Rendered images with source text>
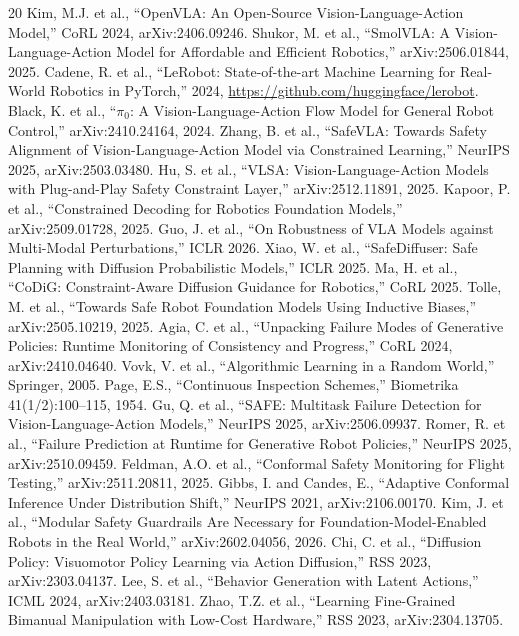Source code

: \documentclass[conference]{IEEEtran}
\begin{document}
\begin{thebibliography}{20}
 Kim, M.J. et al., ``OpenVLA: An Open-Source Vision-Language-Action Model,'' CoRL 2024, arXiv:2406.09246.
 Shukor, M. et al., ``SmolVLA: A Vision-Language-Action Model for Affordable and Efficient Robotics,'' arXiv:2506.01844, 2025.
 Cadene, R. et al., ``LeRobot: State-of-the-art Machine Learning for Real-World Robotics in PyTorch,'' 2024, \url{https://github.com/huggingface/lerobot}.
 Black, K. et al., ``$\pi_0$: A Vision-Language-Action Flow Model for General Robot Control,'' arXiv:2410.24164, 2024.
 Zhang, B. et al., ``SafeVLA: Towards Safety Alignment of Vision-Language-Action Model via Constrained Learning,'' NeurIPS 2025, arXiv:2503.03480.
 Hu, S. et al., ``VLSA: Vision-Language-Action Models with Plug-and-Play Safety Constraint Layer,'' arXiv:2512.11891, 2025.
 Kapoor, P. et al., ``Constrained Decoding for Robotics Foundation Models,'' arXiv:2509.01728, 2025.
 Guo, J. et al., ``On Robustness of VLA Models against Multi-Modal Perturbations,'' ICLR 2026.
 Xiao, W. et al., ``SafeDiffuser: Safe Planning with Diffusion Probabilistic Models,'' ICLR 2025.
 Ma, H. et al., ``CoDiG: Constraint-Aware Diffusion Guidance for Robotics,'' CoRL 2025.
 Tolle, M. et al., ``Towards Safe Robot Foundation Models Using Inductive Biases,'' arXiv:2505.10219, 2025.
 Agia, C. et al., ``Unpacking Failure Modes of Generative Policies: Runtime Monitoring of Consistency and Progress,'' CoRL 2024, arXiv:2410.04640.
 Vovk, V. et al., ``Algorithmic Learning in a Random World,'' Springer, 2005.
 Page, E.S., ``Continuous Inspection Schemes,'' Biometrika 41(1/2):100--115, 1954.
 Gu, Q. et al., ``SAFE: Multitask Failure Detection for Vision-Language-Action Models,'' NeurIPS 2025, arXiv:2506.09937.
 Romer, R. et al., ``Failure Prediction at Runtime for Generative Robot Policies,'' NeurIPS 2025, arXiv:2510.09459.
 Feldman, A.O. et al., ``Conformal Safety Monitoring for Flight Testing,'' arXiv:2511.20811, 2025.
 Gibbs, I. and Candes, E., ``Adaptive Conformal Inference Under Distribution Shift,'' NeurIPS 2021, arXiv:2106.00170.
 Kim, J. et al., ``Modular Safety Guardrails Are Necessary for Foundation-Model-Enabled Robots in the Real World,'' arXiv:2602.04056, 2026.
 Chi, C. et al., ``Diffusion Policy: Visuomotor Policy Learning via Action Diffusion,'' RSS 2023, arXiv:2303.04137.
 Lee, S. et al., ``Behavior Generation with Latent Actions,'' ICML 2024, arXiv:2403.03181.
 Zhao, T.Z. et al., ``Learning Fine-Grained Bimanual Manipulation with Low-Cost Hardware,'' RSS 2023, arXiv:2304.13705.
\end{thebibliography}
\end{document}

TASK GOAL> Your answer must be a copy of every line in the data above that holds the string "Safety".

RESPONSE AREA>
 Zhang, B. et al., ``SafeVLA: Towards Safety Alignment of Vision-Language-Action Model via Constrained Learning,'' NeurIPS 2025, arXiv:2503.03480.
 Hu, S. et al., ``VLSA: Vision-Language-Action Models with Plug-and-Play Safety Constraint Layer,'' arXiv:2512.11891, 2025.
 Feldman, A.O. et al., ``Conformal Safety Monitoring for Flight Testing,'' arXiv:2511.20811, 2025.
 Kim, J. et al., ``Modular Safety Guardrails Are Necessary for Foundation-Model-Enabled Robots in the Real World,'' arXiv:2602.04056, 2026.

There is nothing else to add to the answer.